I’d back the development of a better strategy for how to put Lomborg’s frustration across in a movie. Ondi Timoner, whose previous, much better documentaries include “Dig!’’ and “We Live in Public,’’ directed “Cool It,’’ and she tosses in a little of everything. But to what end? In the opening minutes, a cartoon Earth melts like a scoop of ice cream while British children whine about how scared they are of global warming. Lomborg contends that they — and we — have been brainwashed into thinking that climate change is the greatest threat to mankind. He contends, mostly from the stage of a Yale lecture hall, that it’s a manageable crisis.
Most of his lecture is devoted to debunking “An Inconvenient Truth,’’ Davis Guggenheim’s runny film of Al Gore and his famous global warming PowerPoint show. Assertion by assertion, Lomborg disputes Gore. The movie’s talk of apocalyptic sea levels and hurricanes, epidemic malaria, and the end of polar bears is a stretch; all Gore does, Lomborg says, is hyperbolize.

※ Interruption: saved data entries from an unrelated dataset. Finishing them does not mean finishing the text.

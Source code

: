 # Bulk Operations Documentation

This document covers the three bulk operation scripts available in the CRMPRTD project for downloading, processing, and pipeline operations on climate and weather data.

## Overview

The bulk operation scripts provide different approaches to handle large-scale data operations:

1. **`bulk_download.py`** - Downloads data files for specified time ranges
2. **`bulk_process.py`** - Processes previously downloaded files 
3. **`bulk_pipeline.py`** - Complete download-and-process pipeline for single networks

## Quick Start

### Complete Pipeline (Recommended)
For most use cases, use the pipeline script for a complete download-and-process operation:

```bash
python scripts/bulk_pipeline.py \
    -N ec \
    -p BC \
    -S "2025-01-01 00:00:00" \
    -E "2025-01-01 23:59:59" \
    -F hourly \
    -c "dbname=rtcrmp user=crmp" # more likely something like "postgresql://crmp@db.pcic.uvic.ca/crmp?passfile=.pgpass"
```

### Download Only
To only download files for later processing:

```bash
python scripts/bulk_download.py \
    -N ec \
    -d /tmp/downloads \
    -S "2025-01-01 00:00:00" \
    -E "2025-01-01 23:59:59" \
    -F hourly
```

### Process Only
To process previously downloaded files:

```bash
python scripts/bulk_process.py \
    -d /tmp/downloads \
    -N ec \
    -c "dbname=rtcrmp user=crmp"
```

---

On one level, this is one filmmaker thumbing her nose at another. Unfortunately, a lot of what was wrong with Guggenheim’s movie is wrong with Timoner’s. “Cool It’’ has just as many lifeless shots of a man pleading for change during a slide show. Lomborg’s beliefs about bad priorities might be true, but the movie doesn’t make much of a case for them.